Stop Worrying About Your Butt; Focus On Your Voice.

Updated: Aug 22, 2022

We would all like to be more confident and persuasive, would we not? To put this in Marketing language... What if I told you there is a facet of your personality you can (relatively easily) hone to automatically appear and become (self-fulfilling loop) more confident and persuasive? What if I told you that if you focus on this area, you are permissed to stop worrying about how your butt looks in those pants? Stop fiddling with your pants. Have you ever considered your voice? Before we get further into this, I feel compelled to issue The Elizabeth Holmes Disclaimer: with the statements that follow, in no way am I encouraging you, or anyone, to affect a voice that is not comfortably your own. We all know that’s just…lame. I did it once as an experiment, and it was…lame. What I am asking you to do is consider what your voice conveys when you speak and try a few tips to refine your speaking voice to convey more confidence and credibility. I’ve spent a lot of time in my life considering what mine conveys, and I’ve learned a few things. Before I outline those tips, let me tell you a bit about my history with vocal awareness. Why should you listen to me? Because people do. I've been a vocal performer for forty-one years, I've done ample voiceover work, and in my worklife, people consistently comment on the ease -- and even pleasure -- of listening to me speak. Let's start with singing -- I’ve always sung. Singing is as natural to me as drawing and writing, and I did all three of those things very early and very organically.

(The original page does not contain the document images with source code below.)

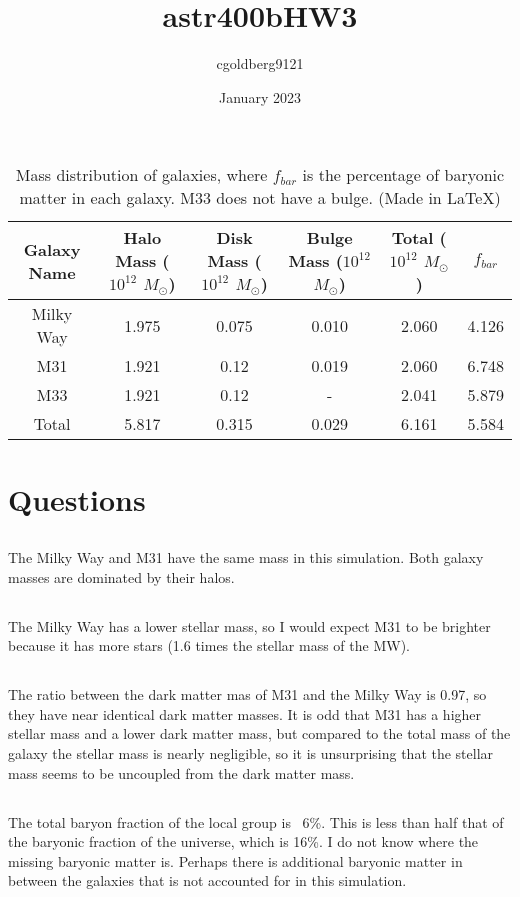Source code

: \documentclass{article}
\title{astr400bHW3}
\author{cgoldberg9121 }
\date{January 2023}
\begin{document}
\begin{table}
    \centering
    \hspace*{-4.12cm}
    \begin{tabular}{|c|c|c|c|c|c|}
        \hline
         \textbf{Galaxy Name} & \textbf{Halo Mass ($10^{12}$ $M_{\odot}$)}& \textbf{Disk Mass ($10^{12}$ $M_{\odot}$)} & \textbf{Bulge Mass ($10^{12}$ $M_{\odot}$)} & \textbf{Total ($10^{12}$ $M_{\odot}$)} & \textbf{$f_{bar}$}  \\ \hline
         Milky Way & 1.975 & 0.075 & 0.010 & 2.060 & 4.126\\
         M31 & 1.921 & 0.12 & 0.019 & 2.060 & 6.748\\
         M33 & 1.921 & 0.12 & -& 2.041 & 5.879\\
         Total &5.817 & 0.315 & 0.029&6.161&5.584\\
         \hline
    \end{tabular}
    \caption{Mass distribution of galaxies, where $f_{bar}$ is the percentage of baryonic matter in each galaxy. M33 does not have a bulge. (Made in LaTeX)}
    \label{tab:my_label}
\end{table}

\section{Questions}

\subsection{}

The Milky Way and M31 have the same mass in this simulation. Both galaxy masses are dominated by their halos.

\subsection{}

The Milky Way has a lower stellar mass, so I would expect M31 to be brighter because it has more stars (1.6 times the stellar mass of the MW).

\subsection{}

The ratio between the dark matter mas of M31 and the Milky Way is 0.97, so they have near identical dark matter masses. It is odd that M31 has a higher stellar mass and a lower dark matter mass, but compared to the total mass of the galaxy the stellar mass is nearly negligible, so it is unsurprising that the stellar mass seems to be uncoupled from the dark matter mass.

\subsection{}

The total baryon fraction of the local group is ~6\%. This is less than half that of the baryonic fraction of the universe, which is 16\%. I do not know where the missing baryonic matter is. Perhaps there is additional baryonic matter in between the galaxies that is not accounted for in this simulation.
\end{document}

I've always been short, too. At Gakugeikai, Hiroshima International School, 1983, about to shyly sing Those Magnificent Men in their Flying Machines. When I was about eight years old, my family lived in a tiny, Showa-era oyster-farming community on a small island in Japan’s Seto Inland Sea. (The Army is good about keeping you guessing.) Because I was the only school-aged gaijin* child on the island of Etajima, on the daily, I took two taxis and a speedboat to a British-run international school in Hiroshima. When Taxi Number One picked me up to bring me to Port Number One, I found the white-gloved driver invariably listening to a radio program called Music On the Road, which featured old American jazz standards. These tunes wormed their way into my eight-year-old brain, and due to the repetitive playlist, I knew most of them by heart within my first ten-or-so taxi rides. The speedboats were double-deck, comprising seating in the lower deck and an open upper deck which also housed a small control bridge, occupied by a single boat pilot. Because in 1980s Japan EVERYONE smoked, the lower decks were a congested mess of blue cigarette effluvia seeping into velour seats; not a pleasant place to be. After a couple of trips, I decided to spend the boat rides on the upper deck, where it was just me, the pilot, twenty-two minutes of the Seto’s mist in my face, and the 90-decibel (I’m guessing) roar of the engines at the stern. One day, I started humming those Music On the Road standards while standing at the stern rail, near the engines, and I realized that, while I could hear me, the engine drone acted as a diffuser — no one else (read: the pilot) — could hear anything but white noise. Over successive trips, I played with this phenomenon and gradually got louder and louder until I could just barely be heard over the engine. For the next two years, I started to learn to project by singing into the engine noise, salt spray in my teeth, amused pilot looking on.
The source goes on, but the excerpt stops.